(Mathematical logic:)

At first, this seems a perverse name for a theorem in logic. "Compactness" is a term from topology, not logic. Closer examination reveals a distinct similarity to the property of compactness. And, indeed, a proof of the compactness theorem manages to define a topology and use it.

Theorem. Let Φ be a set of propositions of some first order language. Suppose that every finite subset F⊆Φ is satisfiable (i.e., it leads to no contradiction). Then the entire set Φ is satisfiable.
In plain English, if Φ leads to a contradiction, then it has some finite subset that also leads to a contradiction. Or, given Godel's completeness theorem (no, not an incompleteness theorem, this is another kettle of formula), if every finite subset of Φ has a model, then Φ has a model.

Proofs of the compactness theorem are mostly technical and unenlightening. A handwaving proof comes from the first observation above: If Φ leads to some contradiction, then the derivation of the contradiction would "have to" use only finitely many propositions of Φ (since it is of finite length) -- but we're assuming Φ is finitely satisfiable.
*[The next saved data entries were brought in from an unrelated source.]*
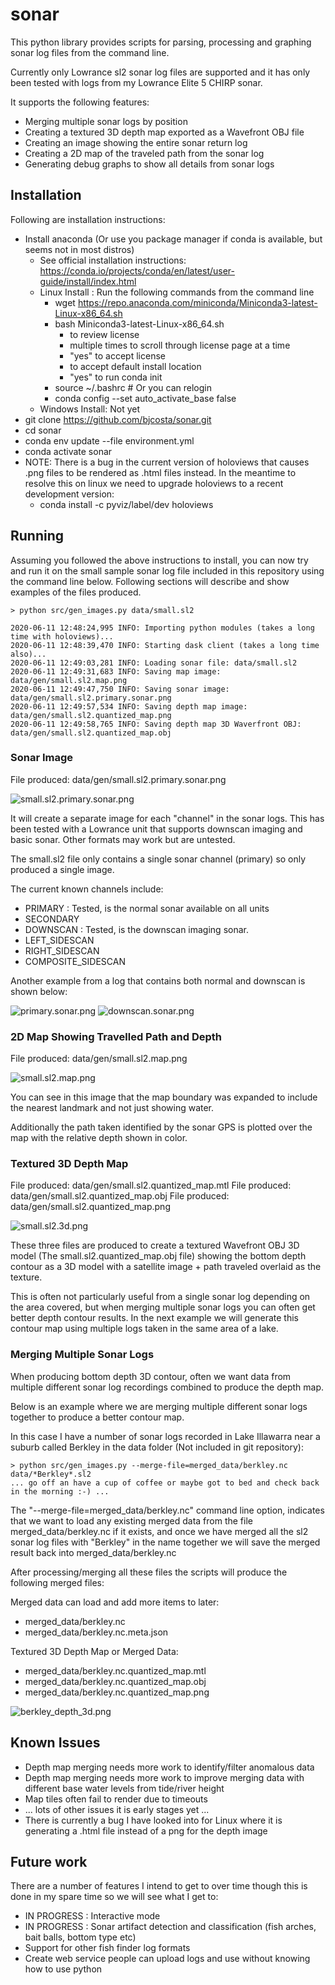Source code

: # sonar
This python library provides scripts for parsing, processing and graphing sonar log files from the command line. 

Currently only Lowrance sl2 sonar log files are supported and it has only been tested with logs from my Lowrance Elite 5 CHIRP sonar.

It supports the following features:
* Merging multiple sonar logs by position
* Creating a textured 3D depth map exported as a Wavefront OBJ file
* Creating an image showing the entire sonar return log
* Creating a 2D map of the traveled path from the sonar log
* Generating debug graphs to show all details from sonar logs


## Installation

Following are installation instructions:
* Install anaconda (Or use you package manager if conda is available, but seems not in most distros)
	* See official installation instructions: https://conda.io/projects/conda/en/latest/user-guide/install/index.html
	* Linux Install : Run the following commands from the command line
		* wget https://repo.anaconda.com/miniconda/Miniconda3-latest-Linux-x86_64.sh
		* bash Miniconda3-latest-Linux-x86_64.sh
			* <enter> to review license
			* <space> multiple times to scroll through license page at a time
			* "yes" to accept license
			* <enter> to accept default install location
			* "yes" to run conda init
		* source ~/.bashrc # Or you can relogin
		* conda config --set auto_activate_base false
	* Windows Install: Not yet
* git clone https://github.com/bjcosta/sonar.git
* cd sonar
* conda env update --file environment.yml
* conda activate sonar
* NOTE: There is a bug in the current version of holoviews that causes .png files to be rendered as .html files instead. In the meantime to resolve this on linux we need to upgrade holoviews to a recent development version:
	* conda install -c pyviz/label/dev holoviews


## Running

Assuming you followed the above instructions to install, you can now try and run it on the small sample sonar log file included in this repository using the command line below. Following sections will describe and show examples of the files produced.

	> python src/gen_images.py data/small.sl2

	2020-06-11 12:48:24,995 INFO: Importing python modules (takes a long time with holoviews)...
	2020-06-11 12:48:39,470 INFO: Starting dask client (takes a long time also)...
	2020-06-11 12:49:03,281 INFO: Loading sonar file: data/small.sl2
	2020-06-11 12:49:31,683 INFO: Saving map image: data/gen/small.sl2.map.png
	2020-06-11 12:49:47,750 INFO: Saving sonar image: data/gen/small.sl2.primary.sonar.png
	2020-06-11 12:49:57,534 INFO: Saving depth map image: data/gen/small.sl2.quantized_map.png
	2020-06-11 12:49:58,765 INFO: Saving depth map 3D Waverfront OBJ: data/gen/small.sl2.quantized_map.obj


### Sonar Image

File produced: data/gen/small.sl2.primary.sonar.png

![small.sl2.primary.sonar.png](docs/small.sl2.primary.sonar.png)

It will create a separate image for each "channel" in the sonar logs. This has been tested with a Lowrance unit that supports downscan imaging and basic sonar. Other formats may work but are untested.

The small.sl2 file only contains a single sonar channel (primary) so only produced a single image.

The current known channels include:
* PRIMARY : Tested, is the normal sonar available on all units
* SECONDARY
* DOWNSCAN : Tested, is the downscan imaging sonar.
* LEFT_SIDESCAN
* RIGHT_SIDESCAN
* COMPOSITE_SIDESCAN

Another example from a log that contains both normal and downscan is shown below:

![primary.sonar.png](docs/primary.sonar.png)
![downscan.sonar.png](docs/downscan.sonar.png)


### 2D Map Showing Travelled Path and Depth

File produced: data/gen/small.sl2.map.png

![small.sl2.map.png](docs/small.sl2.map.png)

You can see in this image that the map boundary was expanded to include the nearest landmark and not just showing water.

Additionally the path taken identified by the sonar GPS is plotted over the map with the relative depth shown in color.


### Textured 3D Depth Map 

File produced: data/gen/small.sl2.quantized_map.mtl
File produced: data/gen/small.sl2.quantized_map.obj
File produced: data/gen/small.sl2.quantized_map.png

![small.sl2.3d.png](docs/small.sl2.3d.png)

These three files are produced to create a textured Wavefront OBJ 3D model (The small.sl2.quantized_map.obj file) showing the bottom depth contour as a 3D model with a satellite image + path traveled overlaid as the texture.

This is often not particularly useful from a single sonar log depending on the area covered, but when merging multiple sonar logs you can often get better depth contour results. In the next example we will generate this contour map using multiple logs taken in the same area of a lake.


### Merging Multiple Sonar Logs

When producing bottom depth 3D contour, often we want data from multiple different sonar log recordings combined to produce the depth map.

Below is an example where we are merging multiple different sonar logs together to produce a better contour map.

In this case I have a number of sonar logs recorded in Lake Illawarra near a suburb called Berkley in the data folder (Not included in git repository):

	> python src/gen_images.py --merge-file=merged_data/berkley.nc data/*Berkley*.sl2
	... go off an have a cup of coffee or maybe got to bed and check back in the morning :-) ...

The "--merge-file=merged_data/berkley.nc" command line option, indicates that we want to load any existing merged data from the file merged_data/berkley.nc if it exists, and once we have merged all the sl2 sonar log files with "Berkley" in the name together we will save the merged result back into merged_data/berkley.nc

After processing/merging all these files the scripts will produce the following merged files:

Merged data can load and add more items to later:
* merged_data/berkley.nc
* merged_data/berkley.nc.meta.json

Textured 3D Depth Map or Merged Data:
* merged_data/berkley.nc.quantized_map.mtl
* merged_data/berkley.nc.quantized_map.obj
* merged_data/berkley.nc.quantized_map.png

![berkley_depth_3d.png](docs/berkley_depth_3d.png)


## Known Issues
* Depth map merging needs more work to identify/filter anomalous data
* Depth map merging needs more work to improve merging data with different base water levels from tide/river height
* Map tiles often fail to render due to timeouts
* ... lots of other issues it is early stages yet ...
* There is currently a bug I have looked into for Linux where it is generating a .html file instead of a png for the depth image


## Future work
There are a number of features I intend to get to over time though this is done in my spare time so we will see what I get to:
* IN PROGRESS : Interactive mode
* IN PROGRESS : Sonar artifact detection and classification (fish arches, bait balls, bottom type etc)
* Support for other fish finder log formats
* Create web service people can upload logs and use without knowing how to use python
This theorem is incredibly important. It does not hold in a useful form for second order logic, mostly because there is no completeness theorem there. Back in first-order logic, Robinson's non-standard analysis uses a parametrized version of compactness to prove results in the non-standard world. Even in "zero'th order logic" -- propositional calculus -- compactness is not completely trivial (although the handwaving proof above becomes more convincing).
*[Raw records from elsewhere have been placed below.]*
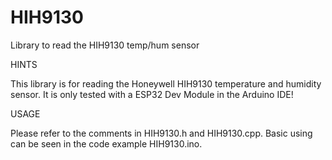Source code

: # HIH9130
Library to read the HIH9130 temp/hum sensor

HINTS

This library is for reading the Honeywell HIH9130 temperature and humidity sensor. It is only tested with a ESP32 Dev Module in the Arduino IDE!

USAGE

Please refer to the comments in HIH9130.h and HIH9130.cpp. Basic using can be seen in the code example HIH9130.ino.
Some relatively easy applications:

Logic
The following are true for any theory in first-order logic
Algebra
Almost anything algebraic is a model. As just one example, every partial order can be extended to a total order.
Graph theory
The language of graph theory has a world of the graphs nodes, and contains a single relation, "aEb", that states "a is adjacent to b". To get graph theory, add the propositions "∀a.∀b.aEb → bEa" and "∀a.~(aEa)" to all sets Φ below (but the results hold without these axioms -- they're true of digraphs with cycles, too). Any graph is a model of the above axioms.
  • There is no formula F(x,y) that says "x is connected to y". Since SQL is just first-order logic, it follows that it cannot express connectivity either, unless denormalized by adding extra tables! Connectivity is not expressible in first-order logic.
  • If every finite subset of a graph can be k-coloured, then the entire graph can be k-coloured.